Commenting on cases of HCV among pregnant women, Roy Patankar, a prominent Mumbai-based gastroenterologist and Director of Zen Hospital, said that as the impact of this illness on children is not as much in the initial days as that of an adult, many doctors opt for a wait-and-watch approach. Until they reach an appropriate age for therapy, doctors do not prefer any treatment.

Antiviral medicines can cure more than 95 per cent of persons with HCV infection, thereby reducing the risk of death from liver cancer and cirrhosis, but access to diagnosis and treatment is low. There is currently no vaccine for HCV, but research in this area is ongoing.

"HCV can usually be treated using antiviral medicines, although currently there is no vaccine for HCV, research is on.
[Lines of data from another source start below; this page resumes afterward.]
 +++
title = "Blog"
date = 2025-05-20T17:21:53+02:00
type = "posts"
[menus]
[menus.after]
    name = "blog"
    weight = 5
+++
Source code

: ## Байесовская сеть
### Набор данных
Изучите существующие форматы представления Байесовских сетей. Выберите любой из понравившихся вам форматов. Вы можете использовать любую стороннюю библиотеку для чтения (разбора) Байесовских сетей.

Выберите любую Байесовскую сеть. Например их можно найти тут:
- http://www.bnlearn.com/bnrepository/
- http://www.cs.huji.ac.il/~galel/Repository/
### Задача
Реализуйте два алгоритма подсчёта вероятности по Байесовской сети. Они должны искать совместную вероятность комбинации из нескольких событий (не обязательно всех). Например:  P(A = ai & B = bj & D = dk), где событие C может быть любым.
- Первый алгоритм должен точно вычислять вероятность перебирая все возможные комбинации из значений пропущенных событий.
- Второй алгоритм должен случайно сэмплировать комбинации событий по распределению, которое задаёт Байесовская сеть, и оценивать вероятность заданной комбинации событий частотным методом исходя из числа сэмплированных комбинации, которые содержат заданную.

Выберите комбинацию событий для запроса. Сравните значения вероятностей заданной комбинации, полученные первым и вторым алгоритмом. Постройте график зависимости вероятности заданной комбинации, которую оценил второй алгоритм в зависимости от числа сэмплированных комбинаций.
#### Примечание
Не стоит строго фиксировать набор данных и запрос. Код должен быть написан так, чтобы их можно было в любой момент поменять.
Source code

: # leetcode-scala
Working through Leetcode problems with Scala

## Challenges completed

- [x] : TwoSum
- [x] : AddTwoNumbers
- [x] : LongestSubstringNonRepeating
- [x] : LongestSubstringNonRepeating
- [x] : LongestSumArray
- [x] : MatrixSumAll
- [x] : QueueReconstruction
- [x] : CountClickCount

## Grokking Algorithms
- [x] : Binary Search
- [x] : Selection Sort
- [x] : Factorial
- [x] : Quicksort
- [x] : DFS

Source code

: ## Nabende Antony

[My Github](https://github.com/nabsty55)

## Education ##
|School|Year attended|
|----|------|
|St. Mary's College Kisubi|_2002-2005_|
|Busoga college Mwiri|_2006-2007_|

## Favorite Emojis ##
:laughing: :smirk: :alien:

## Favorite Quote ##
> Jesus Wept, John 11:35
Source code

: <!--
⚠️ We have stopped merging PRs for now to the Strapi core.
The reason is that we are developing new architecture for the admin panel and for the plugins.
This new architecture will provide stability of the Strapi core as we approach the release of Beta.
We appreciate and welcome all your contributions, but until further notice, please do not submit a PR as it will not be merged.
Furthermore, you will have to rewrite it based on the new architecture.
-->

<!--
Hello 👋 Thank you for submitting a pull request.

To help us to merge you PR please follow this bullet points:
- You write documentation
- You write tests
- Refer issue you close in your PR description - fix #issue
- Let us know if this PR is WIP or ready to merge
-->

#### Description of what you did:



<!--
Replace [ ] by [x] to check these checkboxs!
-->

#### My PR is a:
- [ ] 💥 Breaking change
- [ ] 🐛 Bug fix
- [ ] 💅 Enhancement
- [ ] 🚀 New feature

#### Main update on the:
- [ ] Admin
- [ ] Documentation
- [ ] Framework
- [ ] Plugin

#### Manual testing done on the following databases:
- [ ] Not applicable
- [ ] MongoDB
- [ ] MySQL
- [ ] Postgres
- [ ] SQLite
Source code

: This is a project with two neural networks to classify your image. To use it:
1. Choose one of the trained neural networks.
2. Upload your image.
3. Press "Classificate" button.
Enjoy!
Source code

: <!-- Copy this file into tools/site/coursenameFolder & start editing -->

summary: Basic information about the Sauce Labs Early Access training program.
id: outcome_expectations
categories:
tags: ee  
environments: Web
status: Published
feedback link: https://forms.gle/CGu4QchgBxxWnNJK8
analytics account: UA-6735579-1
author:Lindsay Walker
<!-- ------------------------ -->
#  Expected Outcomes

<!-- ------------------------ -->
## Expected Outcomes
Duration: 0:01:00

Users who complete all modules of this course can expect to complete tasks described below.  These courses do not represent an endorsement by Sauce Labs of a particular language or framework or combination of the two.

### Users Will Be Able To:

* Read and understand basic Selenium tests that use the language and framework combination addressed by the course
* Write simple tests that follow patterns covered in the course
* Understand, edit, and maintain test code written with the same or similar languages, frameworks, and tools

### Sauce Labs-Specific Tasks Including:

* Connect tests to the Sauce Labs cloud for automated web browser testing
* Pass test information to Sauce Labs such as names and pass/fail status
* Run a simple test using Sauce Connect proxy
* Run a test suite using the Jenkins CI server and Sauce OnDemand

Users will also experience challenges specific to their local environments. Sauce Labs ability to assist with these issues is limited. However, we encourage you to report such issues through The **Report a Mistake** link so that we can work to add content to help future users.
Recently, few Indian firms have received licenses to manufacture HCV drugs as the country's capabilities in generic manufacturing, where quality and low cost co-exist, is quite well known," said Patankar.

As far as research on the development of new medicine for HCV is concerned, a lot of effort is being put in worldwide. However, most of the breakthrough drugs have come from the US and Europe so far. India's pharma prowess has ensured the lowest rates of these antivirals, thereby making them accessible to most of the patients.

Ramesh Garg, Senior Consultant at Gastroenterology at the city-based Saroj Hospital, said that earlier, HCV treatment was difficult and came with a lot of side effects, but since the advent of direct acting antivirals, there have been significantly higher cure rates.

Sofosobuvir, Ledipasvir Ribavarin, Veltapasvir, Grazoprevir, Elbasvir and PEG-Interferon are some of the newest drugs used to treat the HCV. Sofosbuvir is a direct-acting antiviral drug that affects different steps of the HCV lifecycle. The medicine blocks the polymerase enzyme that the virus uses to replicate.